▶ Activity
Give back exactly the first lines of the entries below, through the line with "execute on every".

START Data excerpts

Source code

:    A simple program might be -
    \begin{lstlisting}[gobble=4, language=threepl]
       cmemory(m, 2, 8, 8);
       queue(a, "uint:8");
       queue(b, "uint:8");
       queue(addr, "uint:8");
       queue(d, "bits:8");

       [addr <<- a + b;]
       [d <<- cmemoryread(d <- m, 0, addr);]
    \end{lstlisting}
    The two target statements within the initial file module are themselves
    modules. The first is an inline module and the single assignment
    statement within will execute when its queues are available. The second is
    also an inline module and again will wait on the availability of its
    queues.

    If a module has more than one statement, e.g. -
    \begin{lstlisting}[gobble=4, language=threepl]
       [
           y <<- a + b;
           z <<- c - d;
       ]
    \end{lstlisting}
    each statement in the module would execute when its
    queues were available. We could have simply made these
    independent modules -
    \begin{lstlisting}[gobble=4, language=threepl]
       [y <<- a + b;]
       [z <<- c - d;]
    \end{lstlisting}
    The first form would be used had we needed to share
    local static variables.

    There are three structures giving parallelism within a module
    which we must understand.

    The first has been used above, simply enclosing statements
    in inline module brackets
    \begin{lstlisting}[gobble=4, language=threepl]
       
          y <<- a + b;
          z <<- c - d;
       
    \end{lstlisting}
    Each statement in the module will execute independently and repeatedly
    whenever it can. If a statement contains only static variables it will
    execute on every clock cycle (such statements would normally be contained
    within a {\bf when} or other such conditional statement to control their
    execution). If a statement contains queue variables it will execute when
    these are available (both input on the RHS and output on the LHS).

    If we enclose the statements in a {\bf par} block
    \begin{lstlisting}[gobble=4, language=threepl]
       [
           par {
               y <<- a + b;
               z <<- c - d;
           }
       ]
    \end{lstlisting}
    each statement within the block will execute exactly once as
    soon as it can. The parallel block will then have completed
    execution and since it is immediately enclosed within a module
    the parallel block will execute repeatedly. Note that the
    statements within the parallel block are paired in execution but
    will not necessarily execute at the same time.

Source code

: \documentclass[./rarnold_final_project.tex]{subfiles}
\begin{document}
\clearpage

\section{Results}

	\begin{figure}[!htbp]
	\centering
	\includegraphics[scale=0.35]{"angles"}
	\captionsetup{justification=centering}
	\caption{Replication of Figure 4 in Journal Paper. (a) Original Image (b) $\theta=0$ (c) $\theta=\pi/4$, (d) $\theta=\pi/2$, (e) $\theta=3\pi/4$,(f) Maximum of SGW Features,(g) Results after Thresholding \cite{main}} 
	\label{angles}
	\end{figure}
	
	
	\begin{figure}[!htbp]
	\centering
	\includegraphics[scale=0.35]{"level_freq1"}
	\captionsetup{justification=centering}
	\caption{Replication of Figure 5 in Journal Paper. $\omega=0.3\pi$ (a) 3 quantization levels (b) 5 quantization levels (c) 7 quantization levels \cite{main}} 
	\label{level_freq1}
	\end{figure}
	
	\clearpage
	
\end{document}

END Data excerpts

▶ Result
Source code

:    A simple program might be -
    \begin{lstlisting}[gobble=4, language=threepl]
       cmemory(m, 2, 8, 8);
       queue(a, "uint:8");
       queue(b, "uint:8");
       queue(addr, "uint:8");
       queue(d, "bits:8");

       [addr <<- a + b;]
       [d <<- cmemoryread(d <- m, 0, addr);]
    \end{lstlisting}
    The two target statements within the initial file module are themselves
    modules. The first is an inline module and the single assignment
    statement within will execute when its queues are available. The second is
    also an inline module and again will wait on the availability of its
    queues.

    If a module has more than one statement, e.g. -
    \begin{lstlisting}[gobble=4, language=threepl]
       [
           y <<- a + b;
           z <<- c - d;
       ]
    \end{lstlisting}
    each statement in the module would execute when its
    queues were available. We could have simply made these
    independent modules -
    \begin{lstlisting}[gobble=4, language=threepl]
       [y <<- a + b;]
       [z <<- c - d;]
    \end{lstlisting}
    The first form would be used had we needed to share
    local static variables.

    There are three structures giving parallelism within a module
    which we must understand.

    The first has been used above, simply enclosing statements
    in inline module brackets
    \begin{lstlisting}[gobble=4, language=threepl]
       
          y <<- a + b;
          z <<- c - d;
       
    \end{lstlisting}
    Each statement in the module will execute independently and repeatedly
    whenever it can. If a statement contains only static variables it will
    execute on every clock cycle (such statements would normally be contained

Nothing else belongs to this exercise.